Cette présence de la ville, à la fois métaphorique et sensible, est un des traits les plus frappants de La Destruction du Parthénon ; on la retrouve ailleurs chez l’auteur, comme dans ce récit également traduit en français, Le Manucure (1), où l’on voit le personnage principal se poster en pleine rue (dans une ville tchèque, non nommée) pour se sentir frôler par la foule qui passe ; ou encore dans son dernier livre, non traduit, Une lampe entre les dents (2), où il se met en scène parcourant les rues de l’Athènes d’aujourd’hui avec ses sans-abri et ses laissés-pour-compte et dialoguant à l’occasion avec eux ; il a d’ailleurs illustré ce livre par des photos de rue en noir et blanc, prises par lui pour la plupart.

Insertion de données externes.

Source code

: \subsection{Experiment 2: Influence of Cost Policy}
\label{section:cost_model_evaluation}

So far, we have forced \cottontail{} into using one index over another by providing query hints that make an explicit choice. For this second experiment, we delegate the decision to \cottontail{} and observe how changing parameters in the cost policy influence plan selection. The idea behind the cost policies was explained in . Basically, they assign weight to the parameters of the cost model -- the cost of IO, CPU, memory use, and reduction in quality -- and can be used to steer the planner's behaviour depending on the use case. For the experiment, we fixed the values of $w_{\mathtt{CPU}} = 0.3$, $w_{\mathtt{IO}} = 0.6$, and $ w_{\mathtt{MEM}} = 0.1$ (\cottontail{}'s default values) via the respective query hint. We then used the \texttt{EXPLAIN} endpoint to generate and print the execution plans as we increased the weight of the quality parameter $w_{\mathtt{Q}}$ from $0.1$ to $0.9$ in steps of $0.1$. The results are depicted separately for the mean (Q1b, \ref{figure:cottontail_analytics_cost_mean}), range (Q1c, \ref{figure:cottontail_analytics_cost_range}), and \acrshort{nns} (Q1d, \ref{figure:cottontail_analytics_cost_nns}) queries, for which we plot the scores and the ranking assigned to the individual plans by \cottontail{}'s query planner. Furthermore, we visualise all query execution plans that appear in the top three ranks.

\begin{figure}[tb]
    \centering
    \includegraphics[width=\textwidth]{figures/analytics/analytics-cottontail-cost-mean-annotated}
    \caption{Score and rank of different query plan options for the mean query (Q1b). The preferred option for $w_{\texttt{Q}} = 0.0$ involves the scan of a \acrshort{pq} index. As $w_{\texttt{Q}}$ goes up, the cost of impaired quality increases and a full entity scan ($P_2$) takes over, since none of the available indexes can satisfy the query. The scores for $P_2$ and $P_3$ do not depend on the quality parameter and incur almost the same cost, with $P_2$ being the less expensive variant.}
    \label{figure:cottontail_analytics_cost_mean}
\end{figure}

On a plaisir à se laisser entraîner dans les détours de cette narration ironique, provocatrice et très savamment concertée, dont la variété de tons (allant de l’objectivité glacée à une densité douloureuse digne de L’Étranger de Camus) est rendue par la traductrice avec une magistrale aisance. Si, s’intéressant à la Grèce, on cherche une alternative à cette oscillation entre apitoiement impuissant et condescendance goguenarde qui caractérise trop souvent l’attitude française à son endroit, il vaut la peine d’écouter des voix comme celle-là.

1. Actes Sud, 2005.
2. On peut en lire le début dans le numéro 3 du mensuel L’Impossible.